### SOURCE DATA ###

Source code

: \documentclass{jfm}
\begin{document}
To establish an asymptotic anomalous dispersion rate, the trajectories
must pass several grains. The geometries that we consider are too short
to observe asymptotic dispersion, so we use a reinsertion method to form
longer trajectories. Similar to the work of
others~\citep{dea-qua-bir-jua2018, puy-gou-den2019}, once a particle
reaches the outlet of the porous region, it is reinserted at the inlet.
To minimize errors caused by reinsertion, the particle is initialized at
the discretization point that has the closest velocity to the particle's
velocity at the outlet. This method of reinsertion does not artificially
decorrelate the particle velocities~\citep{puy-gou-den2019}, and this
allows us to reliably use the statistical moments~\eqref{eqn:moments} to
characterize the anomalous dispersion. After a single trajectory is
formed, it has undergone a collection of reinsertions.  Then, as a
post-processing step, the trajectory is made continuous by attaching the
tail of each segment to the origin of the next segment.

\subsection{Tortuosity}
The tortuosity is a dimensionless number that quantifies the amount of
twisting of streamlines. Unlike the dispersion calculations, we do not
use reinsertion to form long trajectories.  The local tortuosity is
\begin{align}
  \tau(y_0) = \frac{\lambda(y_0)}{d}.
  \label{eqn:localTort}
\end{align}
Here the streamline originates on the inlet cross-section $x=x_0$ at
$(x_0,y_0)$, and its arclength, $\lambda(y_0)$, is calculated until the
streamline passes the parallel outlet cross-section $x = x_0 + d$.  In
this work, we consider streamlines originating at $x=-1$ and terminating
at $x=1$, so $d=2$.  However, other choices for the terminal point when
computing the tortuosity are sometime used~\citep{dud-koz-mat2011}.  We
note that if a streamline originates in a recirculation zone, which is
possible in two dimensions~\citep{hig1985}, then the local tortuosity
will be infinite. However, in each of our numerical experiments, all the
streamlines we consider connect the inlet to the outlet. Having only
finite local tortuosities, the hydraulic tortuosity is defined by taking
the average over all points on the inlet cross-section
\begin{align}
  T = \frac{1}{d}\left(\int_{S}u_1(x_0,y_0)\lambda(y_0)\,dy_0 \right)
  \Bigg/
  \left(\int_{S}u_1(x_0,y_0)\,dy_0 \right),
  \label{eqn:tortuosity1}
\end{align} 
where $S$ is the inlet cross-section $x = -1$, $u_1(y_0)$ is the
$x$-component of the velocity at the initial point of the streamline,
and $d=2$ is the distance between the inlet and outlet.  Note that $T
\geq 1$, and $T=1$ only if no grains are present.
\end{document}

###

TASK
Exactly reproduce every record.

ANSWER FOR THIS EXERCISE
Source code

: \documentclass{jfm}
\begin{document}
To establish an asymptotic anomalous dispersion rate, the trajectories
must pass several grains. The geometries that we consider are too short
to observe asymptotic dispersion, so we use a reinsertion method to form
longer trajectories. Similar to the work of
others~\citep{dea-qua-bir-jua2018, puy-gou-den2019}, once a particle
reaches the outlet of the porous region, it is reinserted at the inlet.
To minimize errors caused by reinsertion, the particle is initialized at
the discretization point that has the closest velocity to the particle's
velocity at the outlet. This method of reinsertion does not artificially
decorrelate the particle velocities~\citep{puy-gou-den2019}, and this
allows us to reliably use the statistical moments~\eqref{eqn:moments} to
characterize the anomalous dispersion. After a single trajectory is
formed, it has undergone a collection of reinsertions.  Then, as a
post-processing step, the trajectory is made continuous by attaching the
tail of each segment to the origin of the next segment.

\subsection{Tortuosity}
The tortuosity is a dimensionless number that quantifies the amount of
twisting of streamlines. Unlike the dispersion calculations, we do not
use reinsertion to form long trajectories.  The local tortuosity is
\begin{align}
  \tau(y_0) = \frac{\lambda(y_0)}{d}.
  \label{eqn:localTort}
\end{align}
Here the streamline originates on the inlet cross-section $x=x_0$ at
$(x_0,y_0)$, and its arclength, $\lambda(y_0)$, is calculated until the
streamline passes the parallel outlet cross-section $x = x_0 + d$.  In
this work, we consider streamlines originating at $x=-1$ and terminating
at $x=1$, so $d=2$.  However, other choices for the terminal point when
computing the tortuosity are sometime used~\citep{dud-koz-mat2011}.  We
note that if a streamline originates in a recirculation zone, which is
possible in two dimensions~\citep{hig1985}, then the local tortuosity
will be infinite. However, in each of our numerical experiments, all the
streamlines we consider connect the inlet to the outlet. Having only
finite local tortuosities, the hydraulic tortuosity is defined by taking
the average over all points on the inlet cross-section
\begin{align}
  T = \frac{1}{d}\left(\int_{S}u_1(x_0,y_0)\lambda(y_0)\,dy_0 \right)
  \Bigg/
  \left(\int_{S}u_1(x_0,y_0)\,dy_0 \right),
  \label{eqn:tortuosity1}
\end{align} 
where $S$ is the inlet cross-section $x = -1$, $u_1(y_0)$ is the
$x$-component of the velocity at the initial point of the streamline,
and $d=2$ is the distance between the inlet and outlet.  Note that $T
\geq 1$, and $T=1$ only if no grains are present.
\end{document}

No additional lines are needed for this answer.